A Reduced Threshold for Strata Scheme Termination
Currently a 100% threshold vote is required by the owners corporation within a strata scheme to terminate that scheme. It is the UDIA NSW's view that this is an unrealistic threshold to obtain in larger schemes in instances where a minority of owners or a single dissenter can prevent necessary redevelopment.

It says that a 75% threshold to ensure that termination of of a substantial proportion of strata schemes for the purpose of redevelopment is realistically viable. A 75% threshold is also consistent with the existing framework for a special resolution and the threshold required to terminate a company.

UDIA NSW recommends that the threshold vote for scheme owners be based on unit entitlements in an existing scheme. An important consideration in the approval process is how an approval mechanism deals with the right of additional stakeholders, in particular the rights of mortgages, tenants and developers.

The onus is on the proponent to assess the risk of existing contractual arrangements between stakeholders prior to triggering scheme termination. Following the approval of scheme termination by the 75% threshold of unit entitlements and the correct facilitation process with scheme owners, it is proposed that an administrator such as a licensed strata manager carry out any statutory obligations on behalf on the co-workers.

An Independent Review Process for Dissenting Voters
Following a resolution to terminate an existing scheme by 75% of owners, a review process must be afforded to dissenting scheme owners. The appeal process would be integrated with just compensation and compulsorily acquisition mechanisms in instances where an appeal is held in the proponents favour.

UDIA NSW proposes that an independent Ombudsman with the authority to engage in mediation and decision making processes would provide the preferred mechanism to determine any appeals. The compulsorily acquisition process would be supported by and correlate with the provision of just compensation for the dissenting voter.

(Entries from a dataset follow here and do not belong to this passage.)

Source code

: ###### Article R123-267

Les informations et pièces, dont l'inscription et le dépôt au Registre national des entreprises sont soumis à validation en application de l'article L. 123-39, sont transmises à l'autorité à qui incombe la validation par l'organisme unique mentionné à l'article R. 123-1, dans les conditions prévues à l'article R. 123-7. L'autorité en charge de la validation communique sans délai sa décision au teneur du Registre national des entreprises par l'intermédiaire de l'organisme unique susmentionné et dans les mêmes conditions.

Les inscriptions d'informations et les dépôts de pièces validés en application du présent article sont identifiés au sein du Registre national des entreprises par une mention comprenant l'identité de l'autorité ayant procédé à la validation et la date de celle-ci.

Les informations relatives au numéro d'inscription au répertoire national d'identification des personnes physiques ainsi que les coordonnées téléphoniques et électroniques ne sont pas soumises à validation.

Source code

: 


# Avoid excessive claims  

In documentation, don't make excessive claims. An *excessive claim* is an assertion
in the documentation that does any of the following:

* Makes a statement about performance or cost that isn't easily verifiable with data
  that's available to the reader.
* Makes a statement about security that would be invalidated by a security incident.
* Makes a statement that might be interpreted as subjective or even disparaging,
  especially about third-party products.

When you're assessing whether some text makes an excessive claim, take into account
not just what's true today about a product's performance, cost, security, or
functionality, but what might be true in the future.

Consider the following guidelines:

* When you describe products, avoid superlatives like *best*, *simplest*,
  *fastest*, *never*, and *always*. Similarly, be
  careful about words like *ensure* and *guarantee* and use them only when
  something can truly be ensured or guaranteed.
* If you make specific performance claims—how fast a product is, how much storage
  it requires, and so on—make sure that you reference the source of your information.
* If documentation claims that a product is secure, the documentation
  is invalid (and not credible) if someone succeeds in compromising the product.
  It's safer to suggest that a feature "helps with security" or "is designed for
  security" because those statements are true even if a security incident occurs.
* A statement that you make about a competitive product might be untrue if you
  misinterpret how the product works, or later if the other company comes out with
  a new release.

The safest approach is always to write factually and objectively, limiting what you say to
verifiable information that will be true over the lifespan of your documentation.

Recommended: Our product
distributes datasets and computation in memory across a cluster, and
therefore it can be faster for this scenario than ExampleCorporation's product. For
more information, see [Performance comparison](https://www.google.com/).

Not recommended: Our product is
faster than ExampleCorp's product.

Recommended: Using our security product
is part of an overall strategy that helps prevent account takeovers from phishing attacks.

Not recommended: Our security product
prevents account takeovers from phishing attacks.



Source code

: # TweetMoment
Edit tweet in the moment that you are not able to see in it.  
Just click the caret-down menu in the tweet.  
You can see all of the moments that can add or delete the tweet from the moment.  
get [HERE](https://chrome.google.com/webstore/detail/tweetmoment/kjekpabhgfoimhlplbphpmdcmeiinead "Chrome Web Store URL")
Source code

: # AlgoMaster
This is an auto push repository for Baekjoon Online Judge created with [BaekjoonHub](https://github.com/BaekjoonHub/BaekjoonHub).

The Ombudsman does not have the power to reverse the decision of an owners corporation unless he is of the view that just compensation cannot be provided to dissenting voters. The Ombudsman maintains the power to determine appropriate compensation for dissenting voters. The definition of just compensation must be clearly outlined to provide certainty to a proponent early in the process whether to proceed with a proposal.

Implementation of Scheme Termination
Stakeholders or scheme owners who wish to remain part of the new scheme in a redevelopment, as may have been agreed with a proponent or determined by the Ombudsman, require guaranteed rights to realise agreed participation in redevelopment. This could include a registered development contract with tradable rights to part title of the land.

To provide certainty to stakeholders who wish to remain in a new scheme, the proponent must demonstrate to the Ombudsmen a financial capacity and commitment to redevelop a site. It is recommended that this commitment be guaranteed and implemented within a prescribed and reasonable timeframe for the benefit if remaining stakeholders in a redevelopment.